Hello,
In my case, I had suffered through Brown's disease for too many years by the time it was diagnosed. They first said I had colitis and put me on medication. Then they called it colitis and a new med. I still kept getting worse. Then they called it ulcerated colitis, but I still kept getting worse. At about that point, I just stopped eating because the pain would be so bad after I ate. I got down to about 70 lbs. I am very short, but that is still way too thin. I was hospitalized for malnutrition. After being there a few days, I had a stroke. I woke up at another hospital annoyed that about six people were standing around my bed. I may have even muttered a "what are you looking at!" at them. They started asking me questions which I answered correctly all except for the day, date, hospital, and location.
The doctors at this hospital didn't pull punches at all, which I am grateful for. They diagnosed Carson's disease and put me on the correct medication. It was prednisone, so I couldn't stay on it long term. At certain points, they had to start lowering the dosages to wean me off of it for a while. When the dosage got to a low enough amount, I started getting very sick again. They were very straightforward again. They told me that, in their opinion, my colon would never heal well enough to ever be reconnected. I had two choices at that time. Stay on medication and be sick about half of each year when I was on low dosages or have the colon removed. He said I stood a much better chance at remission, but the ileostomy would be permanent once the colon was gone. I had been in so much pain and suffering with Carson's for so long that I didn't have to think about it at all. I said take the colon out. They wanted me to think about it since the ostomy would be permanent. When he saw me again, my answer was the same. I never needed to think about it at all.
The surgeon said my colon looked like shoe leather when he removed it. I went into remission, and that has been well over twenty years ago now. I have never regretted my decision. To me, the ostomy took away the pain, so I have never regretted it being there.
Of course, there are adjustment issues with good and bad days for everyone. My advice for them would be to take every day one day at a time. Whatever happened before, tomorrow is a new day.
Yes, leaks are embarrassing. Learning what you can and can't eat without having issues afterwards, etc. is part of the day-to-day living philosophy. As time goes by, you learn how to live with it and avoid problems. Like I know when I feel an itch around the stomach, the wafer seal is coming loose, and I need to change the appliance.
It may be natural for some new estimates to be fearful and nervous about the things that can go wrong and how can they handle the embarrassment when or if it happens. The fear of rejection is also real. Rejection always stings, no matter if you deserved it or not.
I've learned that and would tell others not to live with the "what if ..." fears. The bad news is leaks will happen, and you probably will be out in public when they do! I've also learned that the people around you take their cues from you, for the most part. So, if you panic or act nervous about it, so will they. If you act like it is just something you have to deal with from time to time, others will also. Most of the time I have ever had to make a change, the others around me never knew there was a problem at all. I went into a restroom with my purse, used my emergency supplies always with me, changed the appliance, and went on with my day.

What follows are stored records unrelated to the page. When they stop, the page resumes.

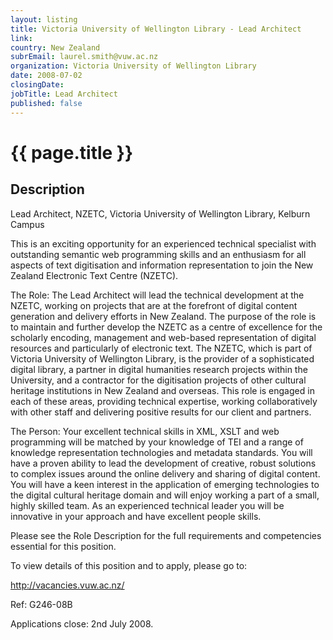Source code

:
 ```yaml
---
layout: listing
title: Victoria University of Wellington Library - Lead Architect
link:
country: New Zealand
subrEmail: laurel.smith@vuw.ac.nz
organization: Victoria University of Wellington Library 
date: 2008-07-02
closingDate: 
jobTitle: Lead Architect
published: false
---
```



# {{ page.title }}

## Description






Lead Architect, NZETC, Victoria University of Wellington Library, Kelburn Campus

 

This is an exciting opportunity for an experienced technical specialist with outstanding semantic web programming skills and an enthusiasm for all aspects of text digitisation and information representation to join the New Zealand Electronic Text Centre (NZETC). 

The Role: The Lead Architect will lead the technical development at the NZETC, working on projects that are at the forefront of digital content generation and delivery efforts in New Zealand. The purpose of the role is to maintain and further develop the NZETC as a centre of excellence for the scholarly encoding, management and web-based representation of digital resources and particularly of electronic text. The NZETC, which is part of Victoria University of Wellington Library, is the provider of a sophisticated digital library, a partner in digital humanities research projects within the University, and a contractor for the digitisation projects of other cultural heritage institutions in New Zealand and overseas. This role is engaged in each of these areas, providing technical expertise, working collaboratively with other staff and delivering positive results for our client and partners.

 

The Person: Your excellent technical skills in XML, XSLT and web programming will be matched by your knowledge of TEI and a range of knowledge representation technologies and metadata standards. You will have a proven ability to lead the development of creative, robust solutions to complex issues around the online delivery and sharing of digital content. You will have a keen interest in the application of emerging technologies to the digital cultural heritage domain and will enjoy working a part of a small, highly skilled team. As an experienced technical leader you will be innovative in your approach and have excellent people skills. 

Please see the Role Description for the full requirements and competencies essential for this position. 

To view details of this position and to apply, please go to:

http://vacancies.vuw.ac.nz/

Ref: G246-08B

Applications close: 2nd July 2008.


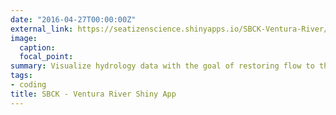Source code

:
 ```yaml
---
date: "2016-04-27T00:00:00Z"
external_link: https://seatizenscience.shinyapps.io/SBCK-Ventura-River/
image:
  caption: 
  focal_point: 
summary: Visualize hydrology data with the goal of restoring flow to the Ventura River
tags:
- coding
title: SBCK - Ventura River Shiny App
---
```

The good news is that the occasional bad day won't kill you. Tomorrow is a new day. I am completely fine with myself. After all this time, my ostomy is something that is just there to me, like a left pinky or something. Unless I have to deal with it, I usually forget it's there. So, it is very possible to become comfortable with an ostomy. I imagine how long that takes just varies from and depends on each person.
There will always be people with bad attitudes. I just feel sorry for them. I know there is nothing wrong with me because of that. I am not perfect and have my issues sometimes, but the ostomy isn't one of them! If a man meets me but can't deal with it, I just feel sorry for him too. He obviously isn't strong enough or a real man enough to know a good woman who has dealt with her issues and survived. The rejection will sting. It always does no matter what, but not for long. Have a good cry or whatever gets it out of your system, then move on.
That was long-winded, so apologies for that. I just wanted to say that acceptance is possible, normal lives are our right to demand, and wish you and the others who responded long, good, and normal lives.